We Włodawie działa 74 agentów. Są zarejestrowani w Centralnym Biurze, podzielonym na wydziały. Ich przełożeni to: J-5, Czarna Mamba i Borowik.
- Równocześnie chcieliśmy ich uaktywnić do pomagania innym. Nasi agenci na przykład wypożyczają książki osobom, które chociażby z powodu choroby, nie mogą same przyjść do biblioteki. Mówimy wówczas, że współpracują z obcym wywiadem. Ich zadaniem jest też werbowanie innych agentów.
Detektywi mają od 7 do 13 lat. Ich skrzynkami kontaktowymi są filie biblioteki oraz oddział dla dzieci. Na przykład Czarna Mamba, czyli Joanna Bondarczuk czeka na swoich wywiadowców w "Archiwum B”. Mali agenci na spotkania umawiają się też w "Krainie deszczowców” oraz "Gwiazdce 2”.
W tym roku do pracy w agenturze zwerbowana została np. 10-letnia Karolina Korneluk, pseudonim Kara. Już dwukrotnie została agentem miesiąca. Po raz pierwszy tytuł ten przypadł jej w styczniu, a następny w marcu. -"Archiwum B” odwiedzam co najmniej raz na dwa tygodnie - zdradza agentka Kara. Ile książek przeczytała?

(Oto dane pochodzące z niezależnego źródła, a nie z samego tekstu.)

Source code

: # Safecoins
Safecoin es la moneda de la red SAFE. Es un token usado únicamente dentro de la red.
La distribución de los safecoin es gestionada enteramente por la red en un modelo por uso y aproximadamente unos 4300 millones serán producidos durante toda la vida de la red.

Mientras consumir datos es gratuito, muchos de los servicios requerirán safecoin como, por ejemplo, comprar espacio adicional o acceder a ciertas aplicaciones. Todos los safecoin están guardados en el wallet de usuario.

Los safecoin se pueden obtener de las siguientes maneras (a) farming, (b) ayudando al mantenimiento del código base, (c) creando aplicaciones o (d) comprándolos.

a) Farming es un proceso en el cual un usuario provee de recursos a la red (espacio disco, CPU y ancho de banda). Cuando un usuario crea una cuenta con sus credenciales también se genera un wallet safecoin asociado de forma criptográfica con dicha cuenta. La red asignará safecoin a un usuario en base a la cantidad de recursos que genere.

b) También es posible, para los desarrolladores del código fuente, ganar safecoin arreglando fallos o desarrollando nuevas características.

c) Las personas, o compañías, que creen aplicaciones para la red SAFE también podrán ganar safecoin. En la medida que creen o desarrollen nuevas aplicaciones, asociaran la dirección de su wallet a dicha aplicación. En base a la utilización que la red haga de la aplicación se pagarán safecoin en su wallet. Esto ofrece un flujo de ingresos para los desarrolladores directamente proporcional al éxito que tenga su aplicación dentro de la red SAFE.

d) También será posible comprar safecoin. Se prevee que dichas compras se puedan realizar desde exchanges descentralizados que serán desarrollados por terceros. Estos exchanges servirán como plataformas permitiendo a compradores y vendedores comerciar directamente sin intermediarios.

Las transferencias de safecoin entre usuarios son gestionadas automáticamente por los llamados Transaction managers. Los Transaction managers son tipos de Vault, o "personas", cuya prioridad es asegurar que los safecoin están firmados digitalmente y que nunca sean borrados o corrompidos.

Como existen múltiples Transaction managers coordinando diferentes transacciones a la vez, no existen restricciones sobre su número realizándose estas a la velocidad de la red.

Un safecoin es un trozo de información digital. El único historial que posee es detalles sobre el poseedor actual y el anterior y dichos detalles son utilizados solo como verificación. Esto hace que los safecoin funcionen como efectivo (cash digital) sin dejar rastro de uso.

- Nie pamiętam - mówi. - Ale dużo. Wypożyczam 10-14 książek jednorazowo.
- Wypożycza i czyta - chwali Karę Czarna Mamba. - Wiem, bo sprawdzamy, czy nasi agenci wywiązują się ze swojej pracy operacyjnej.
Czy taki sposób zachęcania dzieci do czytania się sprawdza? - Młodzież garnie się do książek - mówi Czarna Mamba. - W tym roku sama zwerbowałam 40 nowych agentów. Oni przychodzą z kolegami i w ten sposób nasza wywiadowcza siatka wciąż się rozszerza.
Każdy nowy agent otrzymuje specjalną legitymację i ma założoną kartę agenta. To właśnie na tej karcie dokumentowane są wszystkie jego zasługi.
Bibliotekarze zastanawiają się, czy nie rozszerzyć działalności CBC również na uczniów szkół gimnazjalnych. Wielu z nich już wcześniej działało w agenturze i chętnie powróciłoby do pracy wywiadowczej.